Pima
10-Year Member
- Joined
- Nov 28, 2007
- Messages
- 13,900
temp said:The next push has to do with the T in LGBT. That's a tricky, tricky one as very few people in the population have any interaction or experience with those types of people. It will be awhile before that comes into play.
I don't know how that will occur, not due to a societal view, but more from a medical DQ perspective. No doc that I know of will perform a transgender operation until the patient is 18, and it is not a 6 month long process, it takes yrs. Hence, by the time they could join the military they may be too old to get a medical waiver, especially for certain career fields.
I am not positive, but doesn't that operation also require life time testerone/estrogen shots? If so, I would think even if they waived the operation, the meds required would be an automatic DQ.
Back on topic though. JAM, I hope you understand that the real argument here people are making has nothing at all to do with the sexual orientation, but with the fact that the DOD did not think this out regarding the effects of repealing DADT.
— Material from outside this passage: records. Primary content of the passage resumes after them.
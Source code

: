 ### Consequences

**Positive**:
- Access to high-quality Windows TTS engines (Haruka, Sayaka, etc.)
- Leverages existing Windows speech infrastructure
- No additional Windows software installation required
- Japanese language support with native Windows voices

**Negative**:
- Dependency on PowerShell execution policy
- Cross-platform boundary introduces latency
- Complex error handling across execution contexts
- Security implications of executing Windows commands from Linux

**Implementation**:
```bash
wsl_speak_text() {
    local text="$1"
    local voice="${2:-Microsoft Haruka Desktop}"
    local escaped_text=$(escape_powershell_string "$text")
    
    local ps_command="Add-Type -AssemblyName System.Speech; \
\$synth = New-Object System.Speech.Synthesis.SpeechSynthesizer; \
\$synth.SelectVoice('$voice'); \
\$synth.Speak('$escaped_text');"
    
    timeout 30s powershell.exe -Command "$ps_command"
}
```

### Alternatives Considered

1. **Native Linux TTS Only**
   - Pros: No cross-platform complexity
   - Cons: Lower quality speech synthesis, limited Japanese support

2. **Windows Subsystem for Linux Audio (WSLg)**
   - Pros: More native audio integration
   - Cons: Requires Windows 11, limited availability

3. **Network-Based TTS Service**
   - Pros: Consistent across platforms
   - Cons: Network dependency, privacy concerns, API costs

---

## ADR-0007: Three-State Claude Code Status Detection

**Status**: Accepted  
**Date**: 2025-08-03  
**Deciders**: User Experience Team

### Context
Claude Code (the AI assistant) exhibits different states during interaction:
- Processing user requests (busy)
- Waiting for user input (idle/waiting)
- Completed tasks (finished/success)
Honestly, I wonder if DADT was repealed a decade ago when homosexual unions did not exist in the US, would this have changed the course we are now having from the national level? Military members still would have been able to serve openly, but the effects of marriage in the military would not have been an issue. It would have become an issue in this current atmosphere because people would recognize that for the same time frame we had soldiers dieing without giving them the same rights as their heterosexual counterparts. Maybe Americans would have placed that into their equation when pulling the lever at their voting booth. Maybe not, we will never know because we put the cart before the horse and now have to figure out how to get back in alignment.